# **IEOR 4571 Fall 2020 Homework2 Report**


- Hu, Bo (uni: bh2569)
- Qin, Rui (uni: rq217)
- Yuan, Shuibenyang (uni: sy2938)

In [1]:
%load_ext autoreload
%autoreload 2 
import sys
sys.path.append('../')

from src.utils import loading, Spark
import pyspark.sql.functions as F
import pyspark.sql.types as T
import pandas as pd
import numpy as np
# create spark session
spark = Spark()

Spark UI address http://127.0.0.1:4041


# Objective

**Objective function**

The goal is to create lists of movies that users might be interested in. 

**Metrics**

* Root Mean Square Error (RMSE): $RMSE = \sqrt{\frac{\sum_{(u, j) \in E}^{} e_{uj}^2}{\lvert E \rvert}}$, where $e_{ij} = \hat{r}_{uj} - r_{uj}$.

* Accuracy: ratio of ratings such that both predicted value and actual value larger or equal to 3 or both predicted value and actual value less than 3.

* Coverage: ratio of users or movies whose number of both predicted values and actual values larger or equal to 3 larger or equal to k.

**Intended users**

The recommendation system is created for the general audience so that everyone who enjoys movies benefits from the system.

**Business rules**

In order to keep the user entertained rather than only focusing on what they already know, one business rule we come up with is to include at least two different genres when recommending k movies even though the predicted rating might be low.

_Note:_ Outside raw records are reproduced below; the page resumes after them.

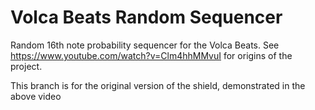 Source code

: # Volca Beats Random Sequencer

Random 16th note probability sequencer for the Volca Beats.
See https://www.youtube.com/watch?v=Clm4hhMMvuI for origins of the project.

This branch is for the original version of the shield, demonstrated in the above video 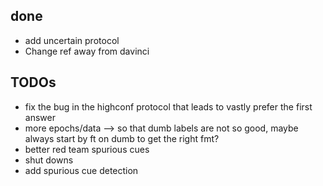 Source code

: 

## done
- add uncertain protocol
- Change ref away from davinci
## TODOs
- fix the bug in the highconf protocol that leads to vastly prefer the first answer
- more epochs/data --> so that dumb labels are not so good, maybe always start by ft on dumb to get the right fmt?
- better red team spurious cues
- shut downs
- add spurious cue detection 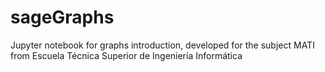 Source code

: # sageGraphs
Jupyter notebook for graphs introduction, developed for the subject MATI from Escuela Técnica Superior de Ingeniería Informática 
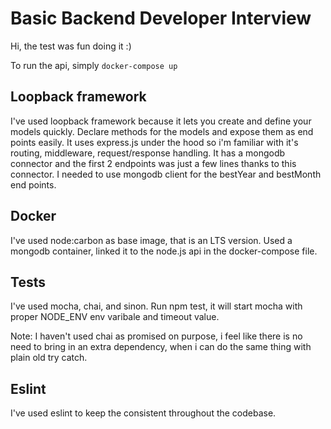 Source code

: # Basic Backend Developer Interview

Hi, the test was fun doing it :)

To run the api, simply `docker-compose up`

## Loopback framework
I've used loopback framework because it lets you create and define your models quickly. Declare methods for the models and expose them as end points easily. It uses express.js under the hood so i'm familiar with it's routing, middleware, request/response handling. It has a mongodb connector and the first 2 endpoints was just a few lines thanks to this connector. I needed to use mongodb client for the bestYear and bestMonth end points.

## Docker
I've used node:carbon as base image, that is an LTS version. Used a mongodb container, linked it to the node.js api in the docker-compose file.

## Tests
I've used mocha, chai, and sinon.
Run npm test, it will start mocha with proper NODE_ENV env varibale and timeout value.

Note: I haven't used chai as promised on purpose, i feel like there is no need to bring in an extra dependency, when i can do the same thing with plain old try catch.

## Eslint
I've used eslint to keep the consistent throughout the codebase.
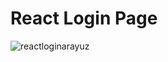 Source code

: # React Login Page 

![reactloginarayuz](https://user-images.githubusercontent.com/89706915/170566140-a95bdabe-7f26-4372-a4a0-0bba29831f92.JPG)



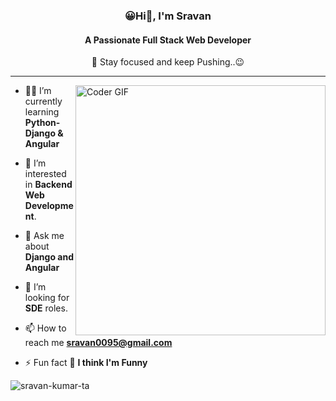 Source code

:<!--
![MasterHead](https://camo.githubusercontent.com/48ec00ed4c84e771db4a1db90b56352923a8d644452a32b434d68e97006c9337/68747470733a2f2f63686b736b696c6c732e636f6d2f77702d636f6e74656e742f75706c6f6164732f323032302f30342f504e432d416e696d617465642d42616e6e6572732e676966)
-->

<h3 align="center">😀Hi👋, I'm Sravan</h3>

<h4 align="center">A Passionate Full Stack Web Developer</h4>

<p align="center">🚀 Stay focused and keep Pushing..😉</p>

<hr>

<img align="right" alt="Coder GIF" width=400 src="https://thumbs.gfycat.com/EvilNextDevilfish-small.gif" />

- 👨‍💻 I’m currently learning **Python-Django & Angular**

- 👀 I’m interested in **Backend Web Development**.

- 💬 Ask me about **Django and Angular**

- 💞️ I’m looking for **SDE** roles.

- 📫 How to reach me **sravan0095@gmail.com**

- ⚡ Fun fact 🤪 **I think I'm Funny**

<p><img src="https://github-readme-streak-stats.herokuapp.com/?user=sravan-kumar-ta&" alt="sravan-kumar-ta" /></p>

Since our business goal is to benefit all movie lovers, we believe letting them expose to as many genres as possible is fundamental.

**Performance requirements**

For performance, we would like to serve the online queries in real time. For model based algorithms, it’s fine to train it offline and then serve the model online. However, for memory based models, it is hard to meet the performance requirements unless implementing more sophisticated algorithms like approximate nearest neighbor. 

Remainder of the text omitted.